Dans un mouvement continu mené par la Cour de cassation, l’erreur inexcusable d’un acheteur en ventes publiques est rarement établie, quand bien même l’adjudicataire est un professionnel ou un amateur averti. L’importance cardinale des mentions du catalogue de ventes aux enchères publiques, dont l’appréciation est placée sous l’égide du décret Marcus du 3 mars 1981, oblitère souvent la question de l’appréciation de la qualité de l’acquéreur. Or, il pèse sur le professionnel une obligation de se renseigner, d’examiner attentivement le bien pour lequel il souhaite se porter adjudicataire. Et cela d’autant plus lorsqu’est en jeu le domaine de spécialité du professionnel.
Tel était le cas à l’occasion de l’acquisition, en avril 2008, d’une œuvre présentée dans le catalogue comme étant de l’artiste russe Constantin Korovine (1861-1939). L’authenticité du tableau s’avéra ultérieurement garantie par un expert, avant d’être démentie par des membres du « Musée russe d’Etat ». Face à tant d’incertitudes, l’adjudicataire sollicita alors la nullité de la vente. Mais les vendeurs lui opposèrent le caractère inexcusable de son erreur au motif qu'il est « un expert de renommée internationale en œuvre d’art et toiles russes du 20e siècle, et plus précisément des œuvres de Konstantin Korovin qu’il expose en galerie d’art ».

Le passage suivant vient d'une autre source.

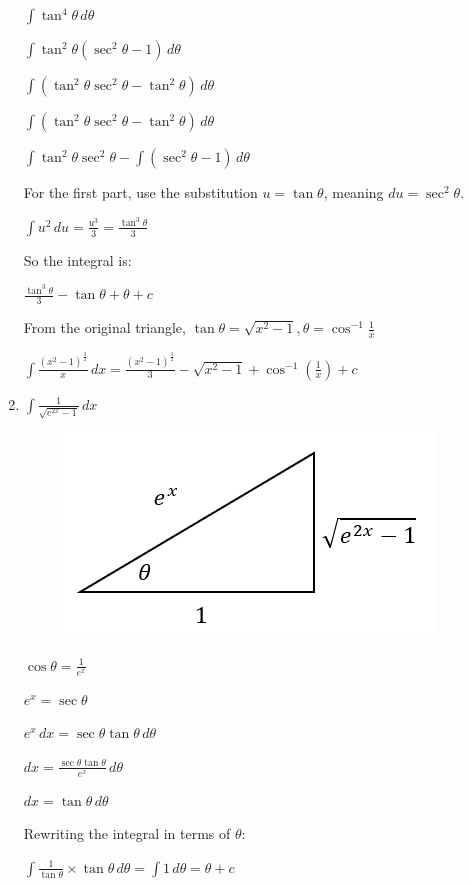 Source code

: \documentclass[../main.tex]{subfiles}
\begin{document}
\begin{enumerate}
    \(\int \tan^4{\theta}\,d\theta\)

    \(\int \tan^2{\theta}(\sec^2{\theta}-1)\,d\theta\)

    \(\int (\tan^2{\theta}\sec^2{\theta}-\tan^2{\theta})\,d\theta\)

    \(\int (\tan^2{\theta}\sec^2{\theta}-\tan^2{\theta})\,d\theta\)

    \(\int \tan^2{\theta}\sec^2{\theta}-\int (\sec^2{\theta}-1)\,d\theta\)

    For the first part, use the substitution \(u=\tan{\theta}\), meaning \(du=\sec^2{\theta}\).

    \(\int u^2\,du=\frac{u^3}{3}=\frac{\tan^3{\theta}}{3}\)

    So the integral is:

    \(\frac{\tan^3{\theta}}{3}-\tan{\theta}+\theta+c\)

    From the original triangle, \(\tan{\theta}=\sqrt{x^2-1}, \theta=\cos^{-1}{\frac{1}{x}}\)

    \(\int \frac{(x^2-1)^{\frac{3}{2}}}{x}\,dx=\frac{(x^2-1)^{\frac{3}{2}}}{3}-\sqrt{x^2-1}+\cos^{-1}{(\frac{1}{x})}+c\)

    \item
    $\int \frac{1}{\sqrt{e^{2x}-1}}\,dx$
    \begin{figure}[h]
        \includegraphics{images/trigsub10a.png}
    \end{figure}

    \(\cos{\theta}=\frac{1}{e^x}\)

    \(e^x=\sec{\theta}\)

    \(e^x\,dx=\sec{\theta}\tan{\theta}\,d\theta\)

    \(dx=\frac{\sec{\theta}\tan{\theta}}{e^x}\,d\theta\)

    \(dx=\tan{\theta}\,d\theta\)

    Rewriting the integral in terms of $\theta$:

    \(\int \frac{1}{\tan{\theta}}\times \tan{\theta}\,d\theta=\int 1\,d\theta=\theta+c\)


\end{enumerate}
\end{document}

De son côté, l’acquéreur soutenait, tout en reconnaissant sa qualité de « professionnel du marché de l’art », que son erreur était excusable dès lors que, se fiant aux informations données par le commissaire-priseur et à l’expertise, il avait acheté le tableau sans l’avoir vu en donnant son ordre d’achat par téléphone lors de la vente aux enchères.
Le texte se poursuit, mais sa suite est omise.